Seguendo un’opinione già propria di A. Petrucci (che di uno di questi esemplari ha curato una edizione facsimile), Antetomaso riconosce nella collezione di itinerari acquisiti dai Corsini una particolare attenzione al filone del libro “popolare” (p.53), avvalorando così la propria personale idea di una raccolta che nella scelta degli esemplari ha prediletto un interesse strumentale e documentario proprio del secolo XVIII. Tant’è, osserva la studiosa, che le acquisizioni successive, ottocentesche, riflettono un pregnante interesse antiquario e vengono tesaurizzate in una diversa collocazione: nel salone dei libri rari e di pregio.

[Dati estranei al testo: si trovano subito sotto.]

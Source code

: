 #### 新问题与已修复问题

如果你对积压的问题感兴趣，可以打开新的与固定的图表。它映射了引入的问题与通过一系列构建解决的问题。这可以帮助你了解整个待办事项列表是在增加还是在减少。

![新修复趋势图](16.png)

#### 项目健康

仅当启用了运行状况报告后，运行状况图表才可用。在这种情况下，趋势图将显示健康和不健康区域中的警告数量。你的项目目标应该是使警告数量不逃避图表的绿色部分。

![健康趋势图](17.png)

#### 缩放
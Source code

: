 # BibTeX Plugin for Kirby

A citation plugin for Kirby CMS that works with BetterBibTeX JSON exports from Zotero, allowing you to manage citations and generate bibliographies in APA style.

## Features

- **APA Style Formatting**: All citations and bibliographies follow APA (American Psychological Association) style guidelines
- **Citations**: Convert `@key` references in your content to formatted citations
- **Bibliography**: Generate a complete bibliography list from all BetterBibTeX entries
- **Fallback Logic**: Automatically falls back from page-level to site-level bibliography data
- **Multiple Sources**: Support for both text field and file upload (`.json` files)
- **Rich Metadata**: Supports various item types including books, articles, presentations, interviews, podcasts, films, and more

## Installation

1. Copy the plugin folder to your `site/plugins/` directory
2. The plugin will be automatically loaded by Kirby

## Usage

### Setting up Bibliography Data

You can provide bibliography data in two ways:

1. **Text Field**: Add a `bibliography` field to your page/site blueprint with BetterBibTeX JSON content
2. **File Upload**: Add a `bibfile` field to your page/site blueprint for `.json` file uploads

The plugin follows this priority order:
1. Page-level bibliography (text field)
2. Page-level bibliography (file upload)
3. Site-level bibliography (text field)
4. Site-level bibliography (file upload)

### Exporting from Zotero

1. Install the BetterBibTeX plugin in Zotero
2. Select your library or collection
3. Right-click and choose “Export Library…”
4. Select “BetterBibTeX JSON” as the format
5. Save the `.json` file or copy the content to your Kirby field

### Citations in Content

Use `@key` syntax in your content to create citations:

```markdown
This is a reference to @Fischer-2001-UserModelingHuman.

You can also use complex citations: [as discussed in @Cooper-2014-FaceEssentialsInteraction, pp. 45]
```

Di viaggi di pellegrini tra Venezia e la Terra Santa si interessano ben tre relatori: R. Tolomeo, M. Pavić, S. Graciotti. Nell’intervento della Tolomeo grande rilevanza è data agli aspetti pratici di questi viaggi, partendo da considerazioni che riguardano il volume d’affari complessivamente sviluppato nella città lagunare attorno ai servizi di guida, alloggio e imbarco dei pellegrinanti. La studiosa dà una compiuta idea degli alloggi nelle navi, dei pasti, delle rotte principali seguite, senza tralasciare, lì dove sia registrato dalle fonti, il puntuale riferimento alla normativa veneziana vigente in materia. Infine, uno spaccato è aperto sugli aspetti “oscuri” connessi ad un tragitto lungo: maree, venti, burrasche e imboscate di pirati. M. Pavić focalizza la propria attenzione attorno ai pellegrinaggi nell’esame di quattro testi in particolare e ricavando da essi precise descrizioni delle coste dalmate. Assai più ricco ed interessante l’intervento di S. Graciotti.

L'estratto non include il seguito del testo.